Writing Halflives opened me up to thinking
about my own strategies as a learner and helped me to understand
the value of a heuretic approach to knowledge. The process was an
empowering one in that I was forced to rely on my own resources
in the construction of the site. By choosing to not follow an established
rhetoric, which was driven by the desire to experiment with the
apparatus of electracy, I was able to write myself into the site
on the basis of the decisions I made for what would and wouldn’t
be included and for the directions I allowed the research to take.
There were moments of true pleasure when I stumbled across unexpected
links and directions. Whether the reader feels these moments in
the text is beyond my control however, given that mystoriography
is a learning process and that mystorys are not intended to be didactic,
this is irrelevant to what I have learned from the execution of
Halflives.
Mystory may prove to be difficult to institutionalise
as a way of experimenting with electronic rhetoric and the impact
this may have on the way we acquire and disseminate knowledge. The
very few who have taken it up since Ulmer began to write about it
in 1989 is perhaps evidence of this. [6]
It is, in many respects, the antithesis of the packaged online learning
systems, like Blackboard and WebCT,
currently favored by many institutions of higher education in Australia.
However, I believe it is a valuable approach that opens up new possibilities
for thinking about how we learn and express our learning in an electronic
environment.
Author's Biography
Lisa Gye is a lecturer in Media and Communications at Swinburne
University of Technology. She recently completed postgraduate research
at the AIM (Animation and Interactive Multimedia) Centre at RMIT.
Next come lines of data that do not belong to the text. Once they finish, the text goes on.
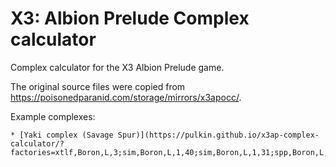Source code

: X3: Albion Prelude Complex calculator
=====================================

Complex calculator for the X3 Albion Prelude game.

The original source files were copied from https://poisonedparanid.com/storage/mirrors/x3apocc/.

Example complexes:

    * [Yaki complex (Savage Spur)](https://pulkin.github.io/x3ap-complex-calculator/?factories=xtlf,Boron,L,3;sim,Boron,L,1,40;sim,Boron,L,1,31;spp,Boron,L,2,215;spp,Boron,M,1,215;bgf,Boron,L,4;bfcl,Boron,L,4;om,Boron,L,1,57;rr,Split,M,1;df,Teladi,L,1;csa,Split,M,1;wf,Argon,L,2;sqmf,Split,S,2;bpl,Teladi,L,1;sfd,Argon,L,2;htff,Boron,S,3&sector=33)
Halflives (http://halflives.adc.rmit.edu.au/),
is currently touring Australia as part of the Elastic exhibition
produced by the CCP. Lisa's scholarly interests include critical
theory and new media, media arts, media production, alternative
media practices and authoring for new media. She is currently co-editing
(with Darren Tofts) an ebook titled Illogic of Sense: The Gregory
L. Ulmer Remix for Alt-X Press. She is also the webdesigner
for the Fibreculture Journal.
Notes
[1] This paper serves as an adjunct to the web-based
research performed in Halflives
and readers would undoubtedly find it useful to read and engage
with the site while reading this paper.
[back]
[2] See Cole (2000) as one example.
[back]
[3] See, for example, Peters (1998).
[back]
[4] The earlier work on hypertext of scholars
such as George Landow and Jay David Bolter were good examples of
the kind of euphoric optimism to which I'm referring here. See,
for example, Bolter (2001). Interestingly, both Bolter and Landow
and many others like them have recently toned down their initial
enthusiasm for the revolutionary powers of both postructuralist
theory and hypertext.
[back]
[5] George Landow also favours collage as a metaphor
for thinking about techniques of hypertext production. See Landow
(1999).
[back]
[6] Ulmer himself is cognisant of the fact that
experiments with regards to mystoriography are thin on the ground.
His most recent publication, Internet Invention: From Literacy
to Electracy, seeks to redress this by offering the reader a
textbook that demonstrates how mystory is built in to the curriculum
in the Networked Writing Environment at the University of Florida.